**RECORDS PROVIDED**
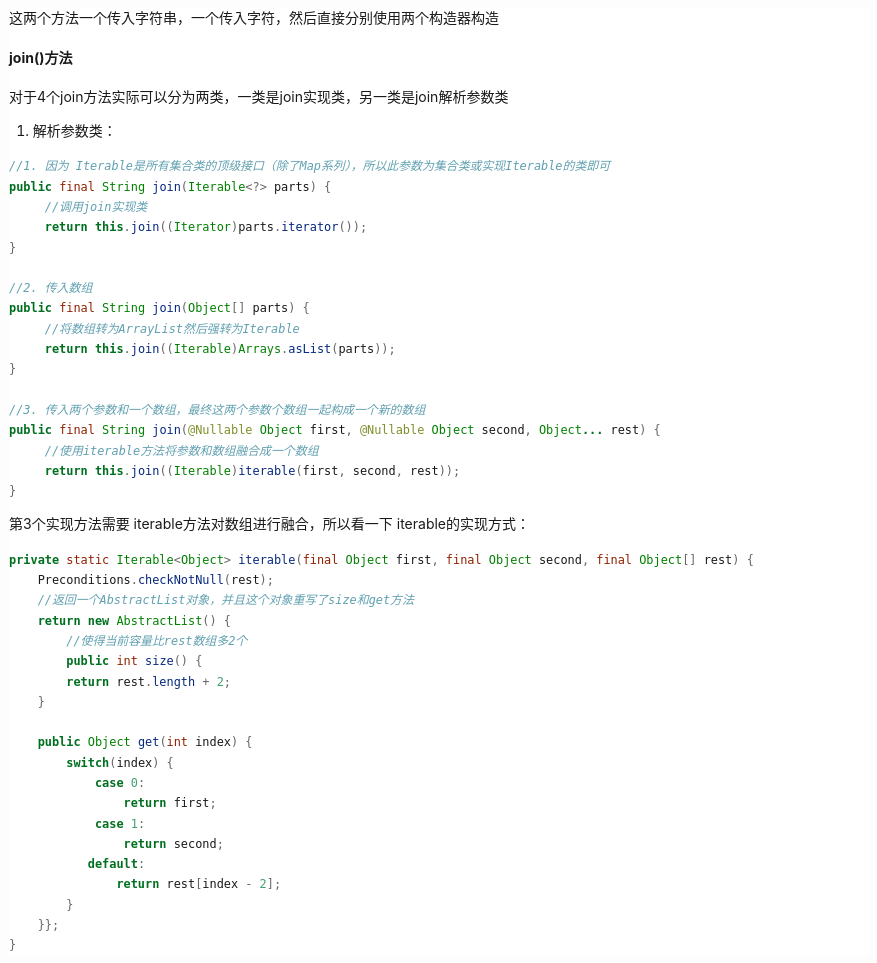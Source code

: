 这两个方法一个传入字符串，一个传入字符，然后直接分别使用两个构造器构造



#### join()方法

对于4个join方法实际可以分为两类，一类是join实现类，另一类是join解析参数类

1. 解析参数类：

```java
//1. 因为 Iterable是所有集合类的顶级接口（除了Map系列），所以此参数为集合类或实现Iterable的类即可
public final String join(Iterable<?> parts) {
     //调用join实现类
     return this.join((Iterator)parts.iterator());
}
 
//2. 传入数组
public final String join(Object[] parts) {
     //将数组转为ArrayList然后强转为Iterable  
     return this.join((Iterable)Arrays.asList(parts));
}
 
//3. 传入两个参数和一个数组，最终这两个参数个数组一起构成一个新的数组
public final String join(@Nullable Object first, @Nullable Object second, Object... rest) {
     //使用iterable方法将参数和数组融合成一个数组
     return this.join((Iterable)iterable(first, second, rest));
}
```

第3个实现方法需要 iterable方法对数组进行融合，所以看一下 iterable的实现方式：

```java
private static Iterable<Object> iterable(final Object first, final Object second, final Object[] rest) {
    Preconditions.checkNotNull(rest);
    //返回一个AbstractList对象，并且这个对象重写了size和get方法
    return new AbstractList() {
        //使得当前容量比rest数组多2个
        public int size() {
        return rest.length + 2;
    }
 
    public Object get(int index) {
        switch(index) {
            case 0:
                return first;
            case 1:
                return second;
           default:
               return rest[index - 2];
        }
    }};  
}
```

**WHAT THIS TASK INVOLVES**
Select every line of the material above holding the word "index" and copy it.

**RESULT OF THE TASK**
    public Object get(int index) {
        switch(index) {
               return rest[index - 2];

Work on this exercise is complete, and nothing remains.